GOAL OF THE EXERCISE: In the material below, find all lines with the string "Benefited" and copy them.
====
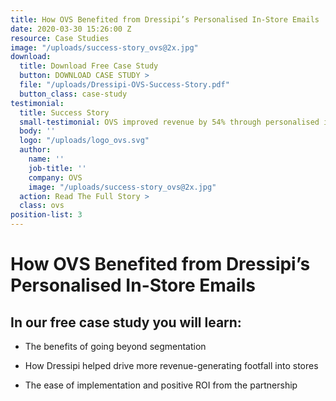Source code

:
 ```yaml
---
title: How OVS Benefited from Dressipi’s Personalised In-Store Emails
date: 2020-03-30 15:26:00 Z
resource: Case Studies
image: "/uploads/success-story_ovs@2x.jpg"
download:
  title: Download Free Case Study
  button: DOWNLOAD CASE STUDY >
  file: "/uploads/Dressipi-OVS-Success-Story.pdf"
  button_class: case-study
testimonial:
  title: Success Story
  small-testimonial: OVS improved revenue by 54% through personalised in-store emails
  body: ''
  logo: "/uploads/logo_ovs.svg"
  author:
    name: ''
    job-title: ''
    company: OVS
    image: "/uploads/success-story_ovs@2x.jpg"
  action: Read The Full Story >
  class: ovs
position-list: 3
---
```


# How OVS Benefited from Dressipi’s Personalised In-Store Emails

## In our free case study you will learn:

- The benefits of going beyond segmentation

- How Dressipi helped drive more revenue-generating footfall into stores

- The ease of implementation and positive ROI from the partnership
====
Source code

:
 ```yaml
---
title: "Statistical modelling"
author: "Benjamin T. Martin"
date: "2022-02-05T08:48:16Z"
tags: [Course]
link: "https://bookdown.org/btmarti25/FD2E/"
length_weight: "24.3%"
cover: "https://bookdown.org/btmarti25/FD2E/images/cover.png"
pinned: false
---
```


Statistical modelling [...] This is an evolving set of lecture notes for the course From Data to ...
====
FINISHED EXERCISE:
title: How OVS Benefited from Dressipi’s Personalised In-Store Emails
# How OVS Benefited from Dressipi’s Personalised In-Store Emails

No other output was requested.